I see several benefits for doing so:
1) Gives me a real project to work on using MVC
2) Forces me to think deeply about standards (both de facto and published)
3) Existing blog engines give me a standard of comparison to know how well I did
4) I can cherry pick a feature set I like from all the existing sytems

I have no doubt that I could be up and running more quickly with the various projects I'm planning if I used WordPress or BlogEngine.net (or any of the dozens of other really good blog systems out there), but I would miss the learning opportunity.

This will be the second blog engine I have built. The first used WebForms and runs two sites: http://funzietown.com (my webcomic) and http://ggmug.com (my user group site -- Gwinnett, Georgia, Microsoft User Group). That one started life as just webcomic software, but when BlogEngine blew up on me (on New Year's Day, no less) it was pressed into service for GGMUG. It sucks as a blog engine. I never finished it. But I learned a lot from the experience and am baking those lessons into the new MVC system.
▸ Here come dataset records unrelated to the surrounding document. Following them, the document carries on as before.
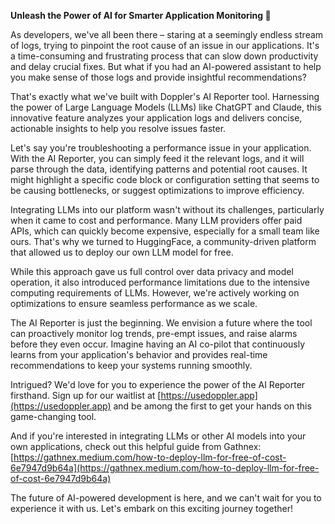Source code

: **Unleash the Power of AI for Smarter Application Monitoring 🚀**

As developers, we've all been there – staring at a seemingly endless stream of logs, trying to pinpoint the root cause of an issue in our applications. It's a time-consuming and frustrating process that can slow down productivity and delay crucial fixes. But what if you had an AI-powered assistant to help you make sense of those logs and provide insightful recommendations?

That's exactly what we've built with Doppler's AI Reporter tool. Harnessing the power of Large Language Models (LLMs) like ChatGPT and Claude, this innovative feature analyzes your application logs and delivers concise, actionable insights to help you resolve issues faster.

Let's say you're troubleshooting a performance issue in your application. With the AI Reporter, you can simply feed it the relevant logs, and it will parse through the data, identifying patterns and potential root causes. It might highlight a specific code block or configuration setting that seems to be causing bottlenecks, or suggest optimizations to improve efficiency.

Integrating LLMs into our platform wasn't without its challenges, particularly when it came to cost and performance. Many LLM providers offer paid APIs, which can quickly become expensive, especially for a small team like ours. That's why we turned to HuggingFace, a community-driven platform that allowed us to deploy our own LLM model for free.

While this approach gave us full control over data privacy and model operation, it also introduced performance limitations due to the intensive computing requirements of LLMs. However, we're actively working on optimizations to ensure seamless performance as we scale.

The AI Reporter is just the beginning. We envision a future where the tool can proactively monitor log trends, pre-empt issues, and raise alarms before they even occur. Imagine having an AI co-pilot that continuously learns from your application's behavior and provides real-time recommendations to keep your systems running smoothly.

Intrigued? We'd love for you to experience the power of the AI Reporter firsthand. Sign up for our waitlist at [https://usedoppler.app](https://usedoppler.app) and be among the first to get your hands on this game-changing tool.

And if you're interested in integrating LLMs or other AI models into your own applications, check out this helpful guide from Gathnex: [https://gathnex.medium.com/how-to-deploy-llm-for-free-of-cost-6e7947d9b64a](https://gathnex.medium.com/how-to-deploy-llm-for-free-of-cost-6e7947d9b64a)

The future of AI-powered development is here, and we can't wait for you to experience it with us. Let's embark on this exciting journey together!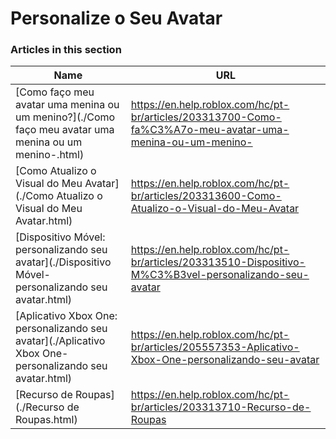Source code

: # Personalize o Seu Avatar  
### Articles in this section
Name|URL
-|-
[Como faço meu avatar uma menina ou um menino?](./Como faço meu avatar uma menina ou um menino-.html) |https://en.help.roblox.com/hc/pt-br/articles/203313700-Como-fa%C3%A7o-meu-avatar-uma-menina-ou-um-menino-
[Como Atualizo o Visual do Meu Avatar](./Como Atualizo o Visual do Meu Avatar.html) |https://en.help.roblox.com/hc/pt-br/articles/203313600-Como-Atualizo-o-Visual-do-Meu-Avatar
[Dispositivo Móvel: personalizando seu avatar](./Dispositivo Móvel- personalizando seu avatar.html) |https://en.help.roblox.com/hc/pt-br/articles/203313510-Dispositivo-M%C3%B3vel-personalizando-seu-avatar
[Aplicativo Xbox One: personalizando seu avatar](./Aplicativo Xbox One- personalizando seu avatar.html) |https://en.help.roblox.com/hc/pt-br/articles/205557353-Aplicativo-Xbox-One-personalizando-seu-avatar
[Recurso de Roupas](./Recurso de Roupas.html) |https://en.help.roblox.com/hc/pt-br/articles/203313710-Recurso-de-Roupas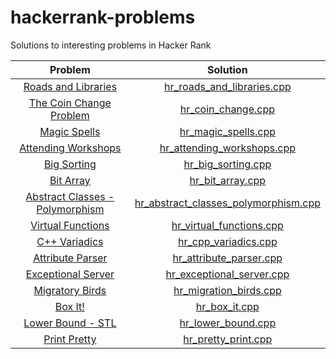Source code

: # hackerrank-problems
Solutions to interesting problems in Hacker Rank

| Problem | Solution |
|:-------:|:--------:|
| [Roads and Libraries](https://www.hackerrank.com/challenges/torque-and-development/problem) | [hr_roads_and_libraries.cpp](hr_roads_and_libraries.cpp) |
| [The Coin Change Problem](https://www.hackerrank.com/challenges/coin-change/problem) | [hr_coin_change.cpp](hr_coin_change.cpp) |
| [Magic Spells](https://www.hackerrank.com/challenges/magic-spells/problem) | [hr_magic_spells.cpp](hr_magic_spells.cpp) |
| [Attending Workshops](https://www.hackerrank.com/challenges/attending-workshops/problem) | [hr_attending_workshops.cpp](hr_attending_workshops.cpp) |
| [Big Sorting](https://www.hackerrank.com/challenges/big-sorting/problem) | [hr_big_sorting.cpp](hr_big_sorting.cpp) |
| [Bit Array](https://www.hackerrank.com/challenges/bitset-1/problem) | [hr_bit_array.cpp](hr_bit_array.cpp) |
| [Abstract Classes - Polymorphism](https://www.hackerrank.com/challenges/abstract-classes-polymorphism/problem) | [hr_abstract_classes_polymorphism.cpp](hr_abstract_classes_polymorphism.cpp) |
| [Virtual Functions](https://www.hackerrank.com/challenges/virtual-functions/problem) | [hr_virtual_functions.cpp](hr_virtual_functions.cpp) |
| [C++ Variadics](https://www.hackerrank.com/challenges/cpp-variadics/problem) | [hr_cpp_variadics.cpp](hr_cpp_variadics.cpp) |
| [Attribute Parser](https://www.hackerrank.com/challenges/attribute-parser/problem) | [hr_attribute_parser.cpp](hr_attribute_parser.cpp) |
| [Exceptional Server](https://www.hackerrank.com/challenges/exceptional-server/problem) | [hr_exceptional_server.cpp](hr_exceptional_server.cpp) |
| [Migratory Birds](https://www.hackerrank.com/challenges/migratory-birds/problem) | [hr_migration_birds.cpp](hr_migration_birds.cpp) |
| [Box It!](https://www.hackerrank.com/challenges/box-it/problem) | [hr_box_it.cpp](hr_box_it.cpp) |
| [Lower Bound - STL](https://www.hackerrank.com/challenges/cpp-lower-bound/problem) | [hr_lower_bound.cpp](hr_lower_bound.cpp) |
| [Print Pretty](https://www.hackerrank.com/challenges/prettyprint/problem) | [hr_pretty_print.cpp](hr_pretty_print.cpp) |
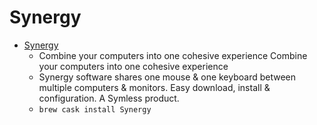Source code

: # Synergy
- [Synergy](https://symless.com/synergy)
  -  Combine your computers into one cohesive experience Combine your computers into one cohesive experience
  - Synergy software shares one mouse & one keyboard between multiple computers & monitors. Easy download, install & configuration. A Symless product.
  - `brew cask install Synergy`
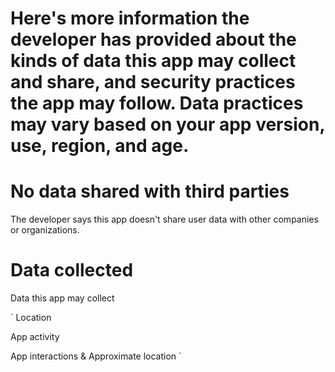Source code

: # Here's more information the developer has provided about the kinds of data this app may collect and share, and security practices the app may follow. Data practices may vary based on your app version, use, region, and age.

# No data shared with third parties

The developer says this app doesn't share user data with other companies or organizations.

# Data collected

Data this app may collect

` Location

App activity

App interactions & Approximate location `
Like Rob mentioned, I'm not doing this for other people to use. This is MY lightsaber, er, I mean blog/webcomic doo-dad. I don't plan to release the entire thing as open source. I do plan to release certain sub-projects, but not the whole thing.

Those of us who do such a thing KNOW we are re-inventing the wheel, but then so do the people who build their own aircraft, cars, bikes, etc. To quote Paul Newman in Cool Hand Luke "It'd be something to do."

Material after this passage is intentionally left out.